While the sector now has a roadmap to reopening, research for the Monitor suggests that the freedom to trade outside from mid-April will be of limited benefit. Well under half (43.2%) of England’s pubs, bars and restaurants have an outdoor area of some kind, and while the number is higher among food pubs (78.4%) and community pubs (71.0%), it is far lower on high streets (25.6%) and among casual dining restaurants (11.4%).
These numbers set out the full, devastating impact of the pandemic on Britain’s licensed premises,” said Karl Chessell, CGA’s business unit director for hospitality operators and food, EMEA.
“The wipeout of Christmas trade was clearly the final blow for many businesses, and the long wait that others now face to open their doors sadly means closures will mount even higher.”
The new Market Recovery Monitor from CGA and AlixPartners also reveals that the food-led sector has been hit harder by COVID-19 than the drink-led market, losing 7.6% and 5.5% of total sites respectively. The casual dining sector has contracted by 15.8%—equivalent to more than 1,000 casual dining restaurants, or nearly one in six of the total, shutting their doors since December 2019.

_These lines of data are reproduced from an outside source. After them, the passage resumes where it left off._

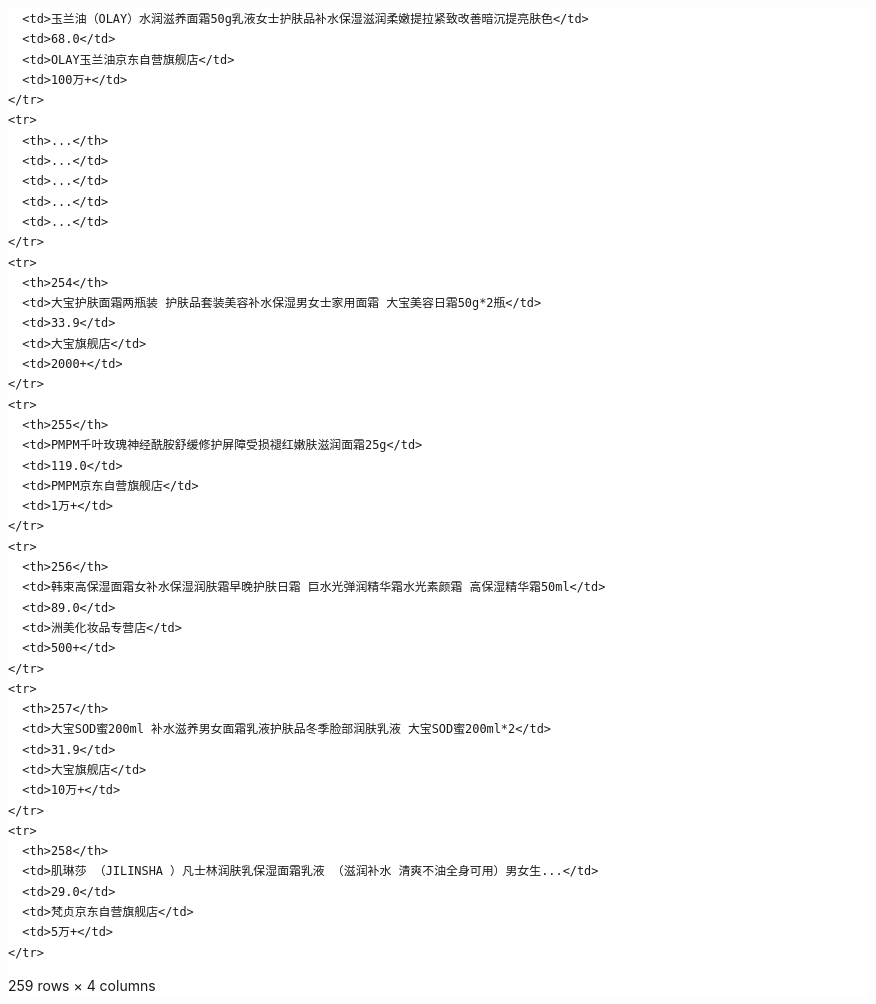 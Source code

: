       <td>玉兰油（OLAY）水润滋养面霜50g乳液女士护肤品补水保湿滋润柔嫩提拉紧致改善暗沉提亮肤色</td>
      <td>68.0</td>
      <td>OLAY玉兰油京东自营旗舰店</td>
      <td>100万+</td>
    </tr>
    <tr>
      <th>...</th>
      <td>...</td>
      <td>...</td>
      <td>...</td>
      <td>...</td>
    </tr>
    <tr>
      <th>254</th>
      <td>大宝护肤面霜两瓶装 护肤品套装美容补水保湿男女士家用面霜 大宝美容日霜50g*2瓶</td>
      <td>33.9</td>
      <td>大宝旗舰店</td>
      <td>2000+</td>
    </tr>
    <tr>
      <th>255</th>
      <td>PMPM千叶玫瑰神经酰胺舒缓修护屏障受损褪红嫩肤滋润面霜25g</td>
      <td>119.0</td>
      <td>PMPM京东自营旗舰店</td>
      <td>1万+</td>
    </tr>
    <tr>
      <th>256</th>
      <td>韩束高保湿面霜女补水保湿润肤霜早晚护肤日霜 巨水光弹润精华霜水光素颜霜 高保湿精华霜50ml</td>
      <td>89.0</td>
      <td>洲美化妆品专营店</td>
      <td>500+</td>
    </tr>
    <tr>
      <th>257</th>
      <td>大宝SOD蜜200ml 补水滋养男女面霜乳液护肤品冬季脸部润肤乳液 大宝SOD蜜200ml*2</td>
      <td>31.9</td>
      <td>大宝旗舰店</td>
      <td>10万+</td>
    </tr>
    <tr>
      <th>258</th>
      <td>肌琳莎 （JILINSHA ）凡士林润肤乳保湿面霜乳液 （滋润补水 清爽不油全身可用）男女生...</td>
      <td>29.0</td>
      <td>梵贞京东自营旗舰店</td>
      <td>5万+</td>
    </tr>
  </tbody>
</table>
<p>259 rows × 4 columns</p>
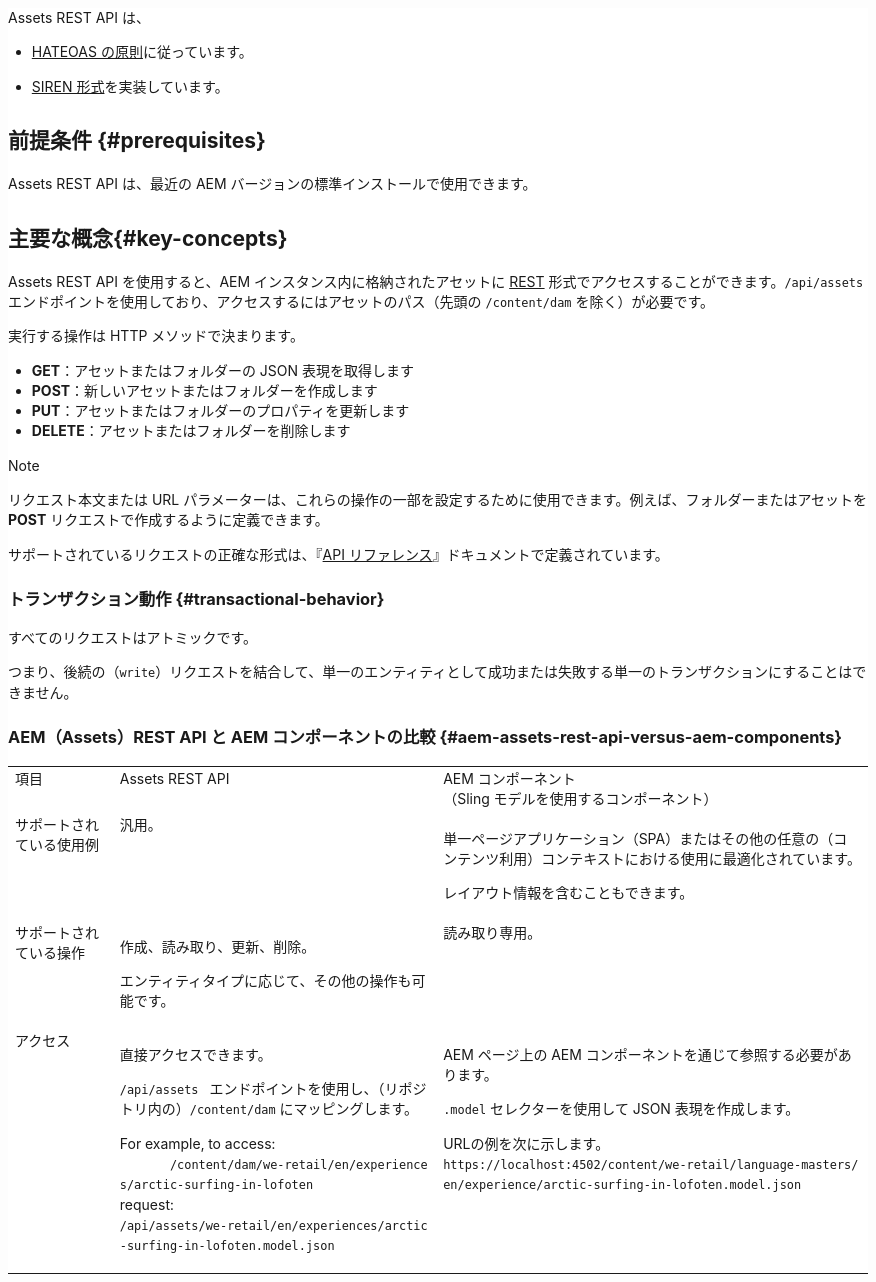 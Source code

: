 Assets REST API は、

* [HATEOAS の原則](https://en.wikipedia.org/wiki/HATEOAS)に従っています。

* [SIREN 形式](https://github.com/kevinswiber/siren)を実装しています。

## 前提条件 {#prerequisites}

Assets REST API は、最近の AEM バージョンの標準インストールで使用できます。

## 主要な概念{#key-concepts}

Assets REST API を使用すると、AEM インスタンス内に格納されたアセットに [REST](https://en.wikipedia.org/wiki/Representational_state_transfer) 形式でアクセスすることができます。`/api/assets` エンドポイントを使用しており、アクセスするにはアセットのパス（先頭の `/content/dam` を除く）が必要です。

実行する操作は HTTP メソッドで決まります。

* **GET**：アセットまたはフォルダーの JSON 表現を取得します
* **POST**：新しいアセットまたはフォルダーを作成します
* **PUT**：アセットまたはフォルダーのプロパティを更新します
* **DELETE**：アセットまたはフォルダーを削除します

>[!NOTE]
>
>リクエスト本文または URL パラメーターは、これらの操作の一部を設定するために使用できます。例えば、フォルダーまたはアセットを **POST** リクエストで作成するように定義できます。

サポートされているリクエストの正確な形式は、『[API リファレンス](/help/assets/assets-api-content-fragments.md#api-reference)』ドキュメントで定義されています。

### トランザクション動作 {#transactional-behavior}

すべてのリクエストはアトミックです。

つまり、後続の（`write`）リクエストを結合して、単一のエンティティとして成功または失敗する単一のトランザクションにすることはできません。

### AEM（Assets）REST API と AEM コンポーネントの比較 {#aem-assets-rest-api-versus-aem-components}

<table>
 <tbody>
  <tr>
   <td>項目</td>
   <td>Assets REST API<br /> </td>
   <td>AEM コンポーネント<br />（Sling モデルを使用するコンポーネント）</td>
  </tr>
  <tr>
   <td>サポートされている使用例</td>
   <td>汎用。</td>
   <td><p>単一ページアプリケーション（SPA）またはその他の任意の（コンテンツ利用）コンテキストにおける使用に最適化されています。</p> <p>レイアウト情報を含むこともできます。</p> </td>
  </tr>
  <tr>
   <td>サポートされている操作</td>
   <td><p>作成、読み取り、更新、削除。</p> <p>エンティティタイプに応じて、その他の操作も可能です。</p> </td>
   <td>読み取り専用。</td>
  </tr>
  <tr>
   <td>アクセス</td>
   <td><p>直接アクセスできます。</p> <p><code>/api/assets </code> エンドポイントを使用し、（リポジトリ内の）<code>/content/dam</code> にマッピングします。</p> <p>For example, to access:<code class="code">
       /content/dam/we-retail/en/experiences/arctic-surfing-in-lofoten</code><br /> request:<br /> <code>/api/assets/we-retail/en/experiences/arctic-surfing-in-lofoten.model.json</code></p> </td>
   <td><p>AEM ページ上の AEM コンポーネントを通じて参照する必要があります。</p> <p><code>.model</code> セレクターを使用して JSON 表現を作成します。</p> <p>URLの例を次に示します。<br /> <code>https://localhost:4502/content/we-retail/language-masters/en/experience/arctic-surfing-in-lofoten.model.json</code></p> </td>
  </tr>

But the report also points to resilience in some areas of the market, including bars and cafes. Many city centres have also proved more durable than expected, with central Sheffield, Liverpool, Edinburgh and Nottingham all losing fewer than 3% of their licensed premises since December 2019, and the London market trimmed by a below-average 6.3%. It provides optimism that major cities may rebound quickly when the hospitality sector is able to trade again.
There is huge pent-up demand for hospitality among consumers, and it is encouraging to see signs of resilience in the sector,” said Karl Chessell.
“Pubs have proved more durable than restaurants in recent months, and outside service will give many of them a useful kickstart if the sun shines. Amid all the closures, it’s also encouraging to see a steady flow of new entrants to the market. We remain very confident about the long-term future of the sector, but unfortunately there is more pain to come first.”
AlixPartners managing director Graeme Smith said: “While the Prime Minister says the country is on a one-way road to freedom, the hospitality sector still faces months of subjugation. Businesses have spent almost an entire year closed or operating under the most severe restrictions, and the Government’s roadmap to reopening does very little to ease their pain in the near-term. While permitting businesses to trade outdoors from mid-April will clearly benefit some segments of the market, a significant proportion of operators, even some of those with outdoor space, will not find it a viable option. For many businesses, it will not be until mid-June, when restrictions are more fully lifted, that they will be able to trade on a profitable basis.
“The rapid acceleration in site closures since the start of the year demonstrates just how brutal the situation is. Businesses are burning through cash at an alarming rate as costs stack up, and within the sector there is despair as to why hospitality is at the back of the queue when it comes to reopening. The Budget is absolutely crucial to the future survival of thousands of sector businesses; a substantial package of financial support is needed to prevent greater numbers of closures across this year and beyond.”